California automatic renewal

Is California’s Automatic Renewal Law the Next Litigation Cash Cow?

California’s Automatic Renewal Law (“ARL”) saw its most recent amendment take effect on July 1, 2022. As businesses that operate online in California are aware, this state is one of the most consumer-friendly when it comes to protection in the realm of e-Commerce. Over the past year, a litany of complaints has been filed by California plaintiffs under sections of the ARL enacted prior to July 1. Businesses engaged in e-Commerce with California residents need to familiarize themselves and ensure compliance with the latest iteration of the ARL, as class actions for violating the newly-enacted language are sure to follow.

California’s Automatic Renewal Law Before July 1, 2022

The ARL, codified in California’s Business and Professions Code (“BPC”) Sections 17600 – 17606, originally took effect in December 2010. The California legislature passed the ARL in an effort to end the practice of continuously charging consumers for goods or services without their explicit consent. Section 17602, which contains the ARL’s main requirements, makes it unlawful for businesses to:

1) fail to present automatic renewal terms in a “clear and conspicuous manner” before the subscription is agreed to, and in visual proximity to the request for consumer consent;

2) charge the consumer’s credit card, debit card, or account without first obtaining the consumer’s affirmative consent to the agreement containing the auto-renewal provisions; or

3) fail to provide the consumer with an acknowledgement containing the automatic renewal terms and cancellation information in a format that can be retained by the consumer.
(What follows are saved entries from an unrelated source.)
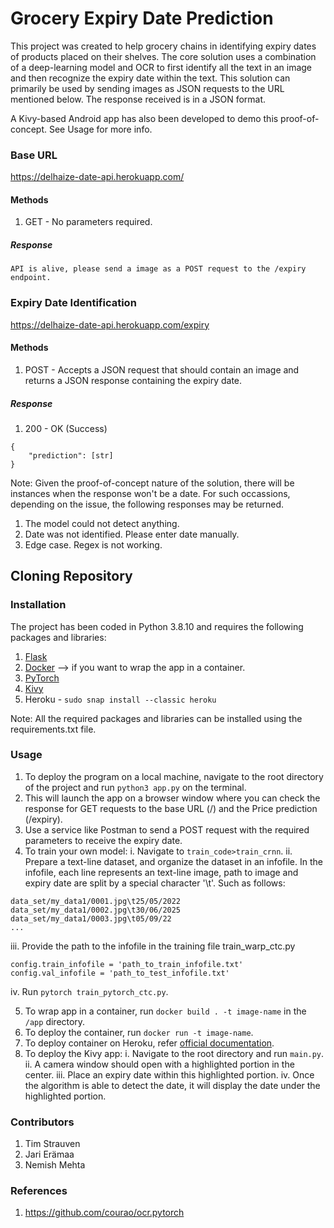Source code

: # Grocery Expiry Date Prediction

This project was created to help grocery chains in identifying expiry dates of products placed on their shelves. The core solution uses a combination of a deep-learning model and OCR to first identify all the text in an image and then recognize the expiry date within the text. This solution can primarily be used by sending images as JSON requests to the URL mentioned below. The response received is in a JSON format.

A Kivy-based Android app has also been developed to demo this proof-of-concept. See Usage for more info.

### Base URL
https://delhaize-date-api.herokuapp.com/

#### Methods
1. GET - No parameters required.

##### Response
```
API is alive, please send a image as a POST request to the /expiry endpoint.
```

### Expiry Date Identification
https://delhaize-date-api.herokuapp.com/expiry

#### Methods
1. POST - Accepts a JSON request that should contain an image and returns a JSON response containing the expiry date.

##### Response
1. 200 - OK (Success)

```
{
    "prediction": [str]
}
```

Note: Given the proof-of-concept nature of the solution, there will be instances when the response won't be a date. For such occassions, depending on the issue, the following responses may be returned.

1. The model could not detect anything.
2. Date was not identified. Please enter date manually.
3. Edge case. Regex is not working.

## Cloning Repository 

### Installation
The project has been coded in Python 3.8.10 and requires the following packages and libraries:

1. [Flask](https://flask.palletsprojects.com/en/2.0.x/installation/#install-flask)
2. [Docker](https://docs.docker.com/engine/install/ubuntu/) --> if you want to wrap the app in a container.
3. [PyTorch](https://pytorch.org/get-started/locally/)
4. [Kivy](https://kivy.org/doc/stable/installation/installation-linux.html)
5. Heroku - `sudo snap install --classic heroku`

Note: All the required packages and libraries can be installed using the requirements.txt file.

### Usage
1. To deploy the program on a local machine, navigate to the root directory of the project and run `python3 app.py` on the terminal.
2. This will launch the app on a browser window where you can check the response for GET requests to the base URL (/) and the Price prediction (/expiry).
3. Use a service like Postman to send a POST request with the required parameters to receive the expiry date.
4. To train your own model:
i. Navigate to `train_code>train_crnn`.
ii. Prepare a text-line dataset, and organize the dataset in an infofile. In the infofile, each line represents an text-line image, path to image and expiry date are split by a special character '\t'. Such as follows:

```
data_set/my_data1/0001.jpg\t25/05/2022
data_set/my_data1/0002.jpg\t30/06/2025
data_set/my_data1/0003.jpg\t05/09/22
...
```

iii. Provide the path to the infofile in the training file train_warp_ctc.py

```
config.train_infofile = 'path_to_train_infofile.txt'
config.val_infofile = 'path_to_test_infofile.txt'
```

iv. Run `pytorch train_pytorch_ctc.py`.

5. To wrap app in a container, run `docker build . -t image-name` in the `/app` directory.
6. To deploy the container, run `docker run -t image-name`.
7. To deploy container on Heroku, refer [official documentation](https://devcenter.heroku.com/articles/container-registry-and-runtime).
8. To deploy the Kivy app:
i. Navigate to the root directory and run `main.py`.
ii. A camera window should open with a highlighted portion in the center.
iii. Place an expiry date within this highlighted portion.
iv. Once the algorithm is able to detect the date, it will display the date under the highlighted portion.

### Contributors
1. Tim Strauven
2. Jari Erämaa
3. Nemish Mehta

### References
1. https://github.com/courao/ocr.pytorch



  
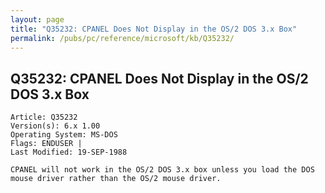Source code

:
 ```yaml
---
layout: page
title: "Q35232: CPANEL Does Not Display in the OS/2 DOS 3.x Box"
permalink: /pubs/pc/reference/microsoft/kb/Q35232/
---
```


## Q35232: CPANEL Does Not Display in the OS/2 DOS 3.x Box

	Article: Q35232
	Version(s): 6.x 1.00
	Operating System: MS-DOS
	Flags: ENDUSER |
	Last Modified: 19-SEP-1988
	
	CPANEL will not work in the OS/2 DOS 3.x box unless you load the DOS
	mouse driver rather than the OS/2 mouse driver.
Section 17604 explicitly states that violations of the ARL are not a crime. However, the State can still pursue all civil remedies available to it. The language of the ARL is exacting, yet also contains terms that can be broadly interpreted. This, combined with the prevalence of online subscription business models, makes the statute ripe for litigation. Indeed, the past year has seen a proliferation in the number of ARL claims filed by serial litigants. While the ARL does not provide for a private right of action, California’s courts have repeatedly held that plaintiffs can continue to file suit for violations of the ARL as long as their claims are bootstrapped to another statute. This statute is usually California’s Unfair Competition Law.

Under California’s Unfair Competition Law, plaintiffs must allege that they suffered injury-in-fact in order to have standing. To satisfy this requirement, most plaintiffs claim that they were deceived by the business they purchased a subscription from. These plaintiffs claim that they were unaware that they were making a recurring purchase, and, as such, the money paid for their subscription was unfairly taken from them. 

California’s Automatic Renewal Law After July 1, 2022

The July 1, 2022 amendment to the ARL was signed into law on October 4, 2021. This amendment added renewal reminder and cancellation notice requirements to a statute that had already provided the defendant’s bar with enough headache. Under the July 1, 2022 amendment, businesses that enter into a subscription contract with a consumer electronically must now:

1) send a reminder notice between 3 and 21 days prior to the expiration of a free trial or promotional price offer that lasts 31 days or more, or between 15 and 45 days prior if the free trial or promotional price offer lasts 1 year or more; 

2) clearly and conspicuously disclose in the reminder notice that the automatic renewal or continuous service plan will automatically renew unless the consumer cancels; the length of any additional renewal terms; and the methods by which the consumer can cancel the automatic renewal or continuous service plan (accompanied with a link that directs the consumer to the cancellation process or another reasonably accessible electronic cancellation method); and

3) permit the consumer to cancel his/her subscription immediately and at will, “without engaging any further steps that obstruct or delay the consumer’s ability to terminate the automatic renewal or continuous service,” by either a direct link or button in the consumer’s profile, account or device settings, or a pre-formatted email that the user can send without any additional effort or information.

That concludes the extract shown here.